Meet Praruh Technologies, the ICT system integrator that claims to “transform businesses,” but currently transforms mostly its own balance sheet with IPO proceeds. With ₹61.7 Cr revenue in FY24 and a PAT margin of 10.6%, the company is asking investors to shell out ₹2.5 lakh minimum to ride its digital transformation train. At a post-issue P/E of 13.4x, it’s cheaper than drone IPOs but still priced with tech-startup swag. Promoters are diluting from a clean 100% control, which sounds more like “family business upgrading to joint venture with Dalal Street.”


2. Introduction

Every IT guy’s nightmare: your boss says “let’s digitally transform,” and suddenly you’re buying overpriced cloud solutions you don’t understand. That’s exactly the business Praruh Technologies is in – handholding Indian corporates (and government offices) through IT setups, cybersecurity, cloud migration, and those eternal LAN vs WiFi wars.

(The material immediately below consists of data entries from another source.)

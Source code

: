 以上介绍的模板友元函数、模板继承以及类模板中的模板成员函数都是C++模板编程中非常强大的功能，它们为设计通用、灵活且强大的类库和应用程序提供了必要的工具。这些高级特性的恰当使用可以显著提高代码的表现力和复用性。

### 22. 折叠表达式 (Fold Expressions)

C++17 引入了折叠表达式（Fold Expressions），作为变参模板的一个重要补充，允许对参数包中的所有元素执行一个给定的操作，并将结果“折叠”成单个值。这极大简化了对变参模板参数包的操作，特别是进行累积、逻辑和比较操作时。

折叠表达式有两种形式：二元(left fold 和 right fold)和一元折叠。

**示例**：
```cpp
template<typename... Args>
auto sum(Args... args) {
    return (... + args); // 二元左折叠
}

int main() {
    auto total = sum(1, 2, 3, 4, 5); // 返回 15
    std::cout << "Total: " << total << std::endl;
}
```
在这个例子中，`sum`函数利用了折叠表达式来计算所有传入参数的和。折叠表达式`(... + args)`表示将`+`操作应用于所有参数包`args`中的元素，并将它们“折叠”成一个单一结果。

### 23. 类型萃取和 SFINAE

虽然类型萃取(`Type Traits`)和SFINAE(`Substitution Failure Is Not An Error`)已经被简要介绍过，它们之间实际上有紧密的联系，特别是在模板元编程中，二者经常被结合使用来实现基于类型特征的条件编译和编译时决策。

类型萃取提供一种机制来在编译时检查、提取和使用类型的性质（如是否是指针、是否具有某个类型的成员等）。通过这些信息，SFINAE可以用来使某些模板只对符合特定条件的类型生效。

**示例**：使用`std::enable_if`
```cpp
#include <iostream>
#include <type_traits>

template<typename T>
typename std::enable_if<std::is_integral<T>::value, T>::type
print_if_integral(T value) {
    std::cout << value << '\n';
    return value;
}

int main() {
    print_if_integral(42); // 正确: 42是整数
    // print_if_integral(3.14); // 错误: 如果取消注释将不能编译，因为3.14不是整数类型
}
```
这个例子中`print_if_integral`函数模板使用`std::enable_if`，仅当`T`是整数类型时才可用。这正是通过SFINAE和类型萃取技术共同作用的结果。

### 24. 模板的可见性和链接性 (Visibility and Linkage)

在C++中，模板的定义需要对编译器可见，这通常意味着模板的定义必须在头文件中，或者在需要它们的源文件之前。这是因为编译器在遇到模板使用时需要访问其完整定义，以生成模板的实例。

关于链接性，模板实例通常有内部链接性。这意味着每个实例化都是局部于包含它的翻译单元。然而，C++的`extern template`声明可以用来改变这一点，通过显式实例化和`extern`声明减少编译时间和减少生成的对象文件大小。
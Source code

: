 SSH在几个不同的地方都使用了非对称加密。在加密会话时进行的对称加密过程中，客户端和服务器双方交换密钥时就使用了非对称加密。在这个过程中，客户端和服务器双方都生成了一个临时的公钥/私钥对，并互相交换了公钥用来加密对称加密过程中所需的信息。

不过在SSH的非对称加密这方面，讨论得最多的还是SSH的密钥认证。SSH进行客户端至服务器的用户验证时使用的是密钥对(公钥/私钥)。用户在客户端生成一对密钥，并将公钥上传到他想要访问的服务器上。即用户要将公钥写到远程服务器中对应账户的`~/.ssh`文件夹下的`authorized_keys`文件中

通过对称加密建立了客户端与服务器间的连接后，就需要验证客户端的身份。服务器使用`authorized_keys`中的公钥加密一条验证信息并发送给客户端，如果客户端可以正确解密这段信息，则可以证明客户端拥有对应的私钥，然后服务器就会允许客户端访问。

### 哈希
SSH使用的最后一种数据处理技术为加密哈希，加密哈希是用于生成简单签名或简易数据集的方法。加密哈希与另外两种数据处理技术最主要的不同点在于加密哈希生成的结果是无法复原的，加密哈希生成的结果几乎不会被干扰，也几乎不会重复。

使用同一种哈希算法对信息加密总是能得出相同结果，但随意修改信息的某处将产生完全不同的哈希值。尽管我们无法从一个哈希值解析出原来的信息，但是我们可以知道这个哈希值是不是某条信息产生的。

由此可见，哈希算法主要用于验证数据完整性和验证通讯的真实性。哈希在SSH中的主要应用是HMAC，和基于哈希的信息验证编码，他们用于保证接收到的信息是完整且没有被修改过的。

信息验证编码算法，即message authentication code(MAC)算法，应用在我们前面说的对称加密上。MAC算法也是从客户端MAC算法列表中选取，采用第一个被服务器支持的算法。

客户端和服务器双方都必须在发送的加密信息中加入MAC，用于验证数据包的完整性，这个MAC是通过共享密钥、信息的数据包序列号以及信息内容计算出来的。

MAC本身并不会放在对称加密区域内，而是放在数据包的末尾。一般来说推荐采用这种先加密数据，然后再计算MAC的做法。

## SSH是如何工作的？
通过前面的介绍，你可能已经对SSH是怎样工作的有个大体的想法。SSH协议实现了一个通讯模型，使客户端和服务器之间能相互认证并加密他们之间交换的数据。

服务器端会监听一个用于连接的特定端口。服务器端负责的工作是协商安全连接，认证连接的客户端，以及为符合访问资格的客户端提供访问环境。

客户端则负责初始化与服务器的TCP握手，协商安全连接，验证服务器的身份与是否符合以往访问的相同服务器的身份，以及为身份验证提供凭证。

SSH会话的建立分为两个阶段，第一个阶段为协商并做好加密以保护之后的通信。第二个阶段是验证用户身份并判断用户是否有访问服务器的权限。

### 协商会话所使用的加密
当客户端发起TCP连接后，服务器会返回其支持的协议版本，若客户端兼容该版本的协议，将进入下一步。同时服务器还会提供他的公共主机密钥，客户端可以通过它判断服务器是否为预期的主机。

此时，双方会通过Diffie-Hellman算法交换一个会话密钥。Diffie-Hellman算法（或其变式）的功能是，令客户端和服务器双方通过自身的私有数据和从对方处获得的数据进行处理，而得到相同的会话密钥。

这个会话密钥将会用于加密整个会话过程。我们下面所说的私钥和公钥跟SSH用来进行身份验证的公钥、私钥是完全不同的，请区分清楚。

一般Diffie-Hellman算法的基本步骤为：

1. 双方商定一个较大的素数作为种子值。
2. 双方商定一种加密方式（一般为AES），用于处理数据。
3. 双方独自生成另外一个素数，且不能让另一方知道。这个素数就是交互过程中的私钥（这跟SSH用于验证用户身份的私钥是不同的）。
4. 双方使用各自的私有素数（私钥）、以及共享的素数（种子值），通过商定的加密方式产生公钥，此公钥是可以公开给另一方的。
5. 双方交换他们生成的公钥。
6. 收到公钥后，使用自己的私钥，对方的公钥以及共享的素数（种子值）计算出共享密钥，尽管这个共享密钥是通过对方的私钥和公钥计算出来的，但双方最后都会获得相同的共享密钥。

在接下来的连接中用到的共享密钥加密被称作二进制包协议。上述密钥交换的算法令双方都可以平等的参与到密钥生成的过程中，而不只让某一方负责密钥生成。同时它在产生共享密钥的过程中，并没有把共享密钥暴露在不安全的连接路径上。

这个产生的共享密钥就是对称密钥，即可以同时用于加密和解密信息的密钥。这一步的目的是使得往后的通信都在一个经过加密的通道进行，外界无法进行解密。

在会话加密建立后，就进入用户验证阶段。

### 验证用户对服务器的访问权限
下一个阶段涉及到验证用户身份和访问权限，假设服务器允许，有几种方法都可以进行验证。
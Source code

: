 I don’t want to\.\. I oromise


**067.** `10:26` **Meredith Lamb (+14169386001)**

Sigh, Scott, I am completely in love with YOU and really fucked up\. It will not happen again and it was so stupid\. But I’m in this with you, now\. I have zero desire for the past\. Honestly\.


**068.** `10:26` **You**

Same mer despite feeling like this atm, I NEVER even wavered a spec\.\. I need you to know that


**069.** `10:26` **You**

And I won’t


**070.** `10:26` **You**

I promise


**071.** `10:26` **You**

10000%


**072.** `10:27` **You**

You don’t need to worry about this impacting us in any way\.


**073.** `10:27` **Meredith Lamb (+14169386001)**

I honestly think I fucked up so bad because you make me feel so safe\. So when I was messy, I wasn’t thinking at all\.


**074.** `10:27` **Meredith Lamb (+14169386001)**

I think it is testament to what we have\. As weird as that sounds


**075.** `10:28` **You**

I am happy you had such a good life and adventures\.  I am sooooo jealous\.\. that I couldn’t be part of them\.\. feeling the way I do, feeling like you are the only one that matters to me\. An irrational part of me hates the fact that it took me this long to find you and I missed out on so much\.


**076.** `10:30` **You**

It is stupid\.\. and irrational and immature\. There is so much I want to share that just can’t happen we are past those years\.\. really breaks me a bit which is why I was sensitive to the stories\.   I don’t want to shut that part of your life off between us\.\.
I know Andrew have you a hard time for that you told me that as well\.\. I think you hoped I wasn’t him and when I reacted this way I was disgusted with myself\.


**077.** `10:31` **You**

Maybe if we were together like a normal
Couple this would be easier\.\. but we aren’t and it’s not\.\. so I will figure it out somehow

Incorporated in 2019, Praruh is still a teenager in the corporate world but already flexing IPO muscles. Their clients include businesses that don’t want to spend millions on TCS or Infosys but still need someone to install servers and pretend it’s AI-driven. In short, they’re the mid-market IT plumber – fixing, integrating, and securing.

And like every SME IPO these days, they’re raising money not to build Google-style R&D, but to repay loans, buy some acquisitions, and fund working capital. Yes, ₹23.5 Cr issue is mainly about debt repayment (₹7 Cr) and working capital (₹14 Cr). Translation: “Help us pay our EMIs, and we’ll set up your firewalls.”


3. Business Model – WTF Do They Even Do?

Think of Praruh as the wedding planner of IT systems. They don’t produce the food (hardware), they don’t own the hall (data centers), but they coordinate everything – the servers, the apps, the cloud, the security, and even the videographers (read: AV solutions).

Services:

  • System Integration – They install, configure, and optimize IT setups across industries.
  • IT Consultancy – From cloud adoption to disaster recovery (probably to fix ransomware attacks clients ignored).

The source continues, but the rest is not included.